What is required:
Below are records; please set down exactly the lines from the first through the one containing "possible next state.".

= Beginning of Section =

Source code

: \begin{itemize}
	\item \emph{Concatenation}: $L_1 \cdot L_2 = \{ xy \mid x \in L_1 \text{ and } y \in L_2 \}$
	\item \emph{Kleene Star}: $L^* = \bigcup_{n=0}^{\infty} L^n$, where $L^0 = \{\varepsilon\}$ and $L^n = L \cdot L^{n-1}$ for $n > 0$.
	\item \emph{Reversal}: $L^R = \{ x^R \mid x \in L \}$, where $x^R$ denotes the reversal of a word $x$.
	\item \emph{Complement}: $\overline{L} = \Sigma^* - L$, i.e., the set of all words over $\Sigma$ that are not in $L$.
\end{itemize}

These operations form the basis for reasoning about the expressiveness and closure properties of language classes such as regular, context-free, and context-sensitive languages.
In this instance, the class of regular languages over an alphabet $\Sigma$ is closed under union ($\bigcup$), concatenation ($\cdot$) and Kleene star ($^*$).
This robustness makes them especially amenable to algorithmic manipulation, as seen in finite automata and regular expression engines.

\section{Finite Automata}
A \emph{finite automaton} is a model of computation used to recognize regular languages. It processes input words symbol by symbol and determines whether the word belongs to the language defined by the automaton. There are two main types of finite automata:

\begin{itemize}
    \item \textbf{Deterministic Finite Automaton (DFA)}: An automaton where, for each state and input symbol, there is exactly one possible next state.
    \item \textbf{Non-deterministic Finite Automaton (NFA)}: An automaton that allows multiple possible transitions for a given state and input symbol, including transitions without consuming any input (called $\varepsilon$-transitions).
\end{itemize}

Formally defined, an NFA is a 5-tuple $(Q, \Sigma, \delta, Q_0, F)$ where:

= End of Section =

Solved problem:
Source code

: \begin{itemize}
	\item \emph{Concatenation}: $L_1 \cdot L_2 = \{ xy \mid x \in L_1 \text{ and } y \in L_2 \}$
	\item \emph{Kleene Star}: $L^* = \bigcup_{n=0}^{\infty} L^n$, where $L^0 = \{\varepsilon\}$ and $L^n = L \cdot L^{n-1}$ for $n > 0$.
	\item \emph{Reversal}: $L^R = \{ x^R \mid x \in L \}$, where $x^R$ denotes the reversal of a word $x$.
	\item \emph{Complement}: $\overline{L} = \Sigma^* - L$, i.e., the set of all words over $\Sigma$ that are not in $L$.
\end{itemize}

These operations form the basis for reasoning about the expressiveness and closure properties of language classes such as regular, context-free, and context-sensitive languages.
In this instance, the class of regular languages over an alphabet $\Sigma$ is closed under union ($\bigcup$), concatenation ($\cdot$) and Kleene star ($^*$).
This robustness makes them especially amenable to algorithmic manipulation, as seen in finite automata and regular expression engines.

\section{Finite Automata}
A \emph{finite automaton} is a model of computation used to recognize regular languages. It processes input words symbol by symbol and determines whether the word belongs to the language defined by the automaton. There are two main types of finite automata:

\begin{itemize}
    \item \textbf{Deterministic Finite Automaton (DFA)}: An automaton where, for each state and input symbol, there is exactly one possible next state.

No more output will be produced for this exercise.